Fire and flag.
Many people don't like to think of those two words together because they conjure up images of protests and dishonoring one of the nation's most meaningful symbols.
But flames play an important role in one of the most reverent ceremonies involving the Stars and Stripes, and last Saturday morning I was present for one of those moving events.
The fire was burning when I arrived on the grounds of the Texas Civil War Museum in Fort Worth where a crowd -- including several people dressed in Civil War-period clothing -- had gathered.
Museum employee Cindy Harriman approached gingerly carrying a tattered U.S. flag that was flying at the Colleyville Heritage High School baseball field when the remnants of Tropical Storm Hermine came through last month and severely ripped it.
School officials had removed the damaged banner, folded it and put it away in a closet until last week.
That flag, along with about 30 others, would be burned as part of the U.S. Flag Retirement Ceremony sponsored by the General J.J. Byrne Camp #1 of the Sons of Union Veterans of the Civil War in conjunction with the museum.
According to the U.S. Federal Flag Code, "The flag, when it is in such condition that it is no longer a fitting emblem for display, should be destroyed in a dignified way, preferably by burning."
Shirley Woodlock, immediate past president of the Texas Division of the United Daughters of the Confederacy, brought two flags: a U.S. flag and the First National Flag of the Confederacy that she used during her term in office.
One person taking part in the ceremony, Bob Rubel, is a member of the Sons of Union Veterans and Sons of Confederate Veterans.
"I had ancestors on both sides of the war," Rubel said.
On a table near the 50-gallon barrel in which the fire had been built were dismembered flags -- the blue field with white stars had been cut away from each and folded into a triangle, and the red and white stripes had been separated and tied into several bundles of each color.
The ceremony properly began with a posting of the colors by uniformed members of the Sons of Union Veterans and the playing of The Star-Spangled Banner. And, as if on cue, a fighter jet from the nearby joint reserve base flew over during the national anthem.

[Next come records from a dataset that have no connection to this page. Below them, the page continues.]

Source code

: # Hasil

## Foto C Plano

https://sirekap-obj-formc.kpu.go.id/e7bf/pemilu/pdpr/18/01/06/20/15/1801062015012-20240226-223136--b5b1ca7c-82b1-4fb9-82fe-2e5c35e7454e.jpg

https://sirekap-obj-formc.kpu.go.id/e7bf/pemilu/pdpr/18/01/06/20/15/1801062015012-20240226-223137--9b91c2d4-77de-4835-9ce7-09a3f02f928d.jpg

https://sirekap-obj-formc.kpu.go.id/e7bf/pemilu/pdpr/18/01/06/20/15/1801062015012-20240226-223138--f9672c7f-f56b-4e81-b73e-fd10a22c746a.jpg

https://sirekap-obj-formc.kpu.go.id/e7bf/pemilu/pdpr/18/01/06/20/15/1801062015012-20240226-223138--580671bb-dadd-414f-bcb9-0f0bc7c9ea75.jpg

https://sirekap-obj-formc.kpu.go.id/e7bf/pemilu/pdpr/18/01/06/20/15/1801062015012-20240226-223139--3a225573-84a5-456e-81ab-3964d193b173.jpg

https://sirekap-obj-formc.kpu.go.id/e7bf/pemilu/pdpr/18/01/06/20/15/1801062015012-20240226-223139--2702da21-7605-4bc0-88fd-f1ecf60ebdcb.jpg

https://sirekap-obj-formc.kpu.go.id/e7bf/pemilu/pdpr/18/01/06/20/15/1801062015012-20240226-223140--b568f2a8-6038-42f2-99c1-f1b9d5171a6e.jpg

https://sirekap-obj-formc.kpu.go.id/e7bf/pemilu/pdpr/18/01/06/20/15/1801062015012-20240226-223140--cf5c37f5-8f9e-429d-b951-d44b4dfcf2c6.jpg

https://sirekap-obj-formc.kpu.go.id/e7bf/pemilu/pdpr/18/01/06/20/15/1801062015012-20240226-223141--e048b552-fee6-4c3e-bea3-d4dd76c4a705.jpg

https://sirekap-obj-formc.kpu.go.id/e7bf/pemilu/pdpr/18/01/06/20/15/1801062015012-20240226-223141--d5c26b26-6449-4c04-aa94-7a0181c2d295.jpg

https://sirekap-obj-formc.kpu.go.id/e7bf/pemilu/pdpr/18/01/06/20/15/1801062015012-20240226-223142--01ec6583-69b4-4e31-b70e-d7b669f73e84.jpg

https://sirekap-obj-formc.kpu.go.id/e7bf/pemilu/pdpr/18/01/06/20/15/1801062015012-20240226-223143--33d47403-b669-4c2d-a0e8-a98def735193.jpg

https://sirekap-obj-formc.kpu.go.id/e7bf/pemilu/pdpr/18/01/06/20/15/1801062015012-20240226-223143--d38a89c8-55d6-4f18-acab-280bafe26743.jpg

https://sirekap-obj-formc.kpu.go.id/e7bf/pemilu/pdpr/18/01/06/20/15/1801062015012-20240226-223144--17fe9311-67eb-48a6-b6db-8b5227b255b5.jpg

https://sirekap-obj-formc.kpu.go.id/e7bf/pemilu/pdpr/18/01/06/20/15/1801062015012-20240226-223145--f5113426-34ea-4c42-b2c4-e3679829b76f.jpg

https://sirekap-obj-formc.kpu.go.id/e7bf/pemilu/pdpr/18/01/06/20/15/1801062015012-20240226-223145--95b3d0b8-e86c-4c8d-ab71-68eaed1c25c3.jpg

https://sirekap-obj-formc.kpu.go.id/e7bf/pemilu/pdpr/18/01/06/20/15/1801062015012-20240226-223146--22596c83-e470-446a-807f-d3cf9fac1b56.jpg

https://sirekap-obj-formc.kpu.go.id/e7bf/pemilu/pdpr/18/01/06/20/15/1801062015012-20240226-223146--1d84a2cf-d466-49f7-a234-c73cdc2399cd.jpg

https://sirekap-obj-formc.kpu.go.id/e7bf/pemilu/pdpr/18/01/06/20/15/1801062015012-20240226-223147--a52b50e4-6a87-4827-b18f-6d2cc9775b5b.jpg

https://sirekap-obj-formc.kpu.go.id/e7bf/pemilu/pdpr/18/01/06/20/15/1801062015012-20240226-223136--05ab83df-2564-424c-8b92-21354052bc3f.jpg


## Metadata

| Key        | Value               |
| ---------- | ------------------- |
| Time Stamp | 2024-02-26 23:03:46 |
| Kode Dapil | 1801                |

On hand for the event were Boy Scout Troop 435 of Saginaw, Cub Scout Troop 319 of Lake Worth and Girl Scout Troop 2702 of Saginaw.
Speakers gave a history of the flag, a recapping of wars and the number of people killed in each, and an explanation of the ceremony.
Boy Scout Ted Herman, 11, of Troop 350 in Fort Worth and Cub Scout Lawson Steuart of Troop 435 assisted by delivering the remnants of the flags to the keeper of the flame who slowly placed them in the fire.
Flags brought to the ceremony that had not been dismembered were each put into the fire stripes first. The last banner to be burned was the First National Flag of the Confederacy.
The observance ended with the singing of God Bless America, a salute by five men firing their muskets three times and the sounding of taps.
In a day when so many people tend to wrap themselves in the flag, often proclaiming their own patriotism while questioning the loyalty of others, it was heartening to witness an event that brought together descendants of both sides of the Civil War, young and old patriots, and those of different political stripes to truly honor the flag.
It also served as a reminder that too many people, including those who claim to love the flag, dishonor it by not properly displaying it.
I often see tattered flags flying in the wind in front of businesses or from a moving car, and many people fly the flag at night without any illumination on it.
Some folks even wear small flags on their back pockets, which means they actually sit on them at times.
Many of us could use more lessons on flag etiquette, especially when we are eager to preach patriotism to others.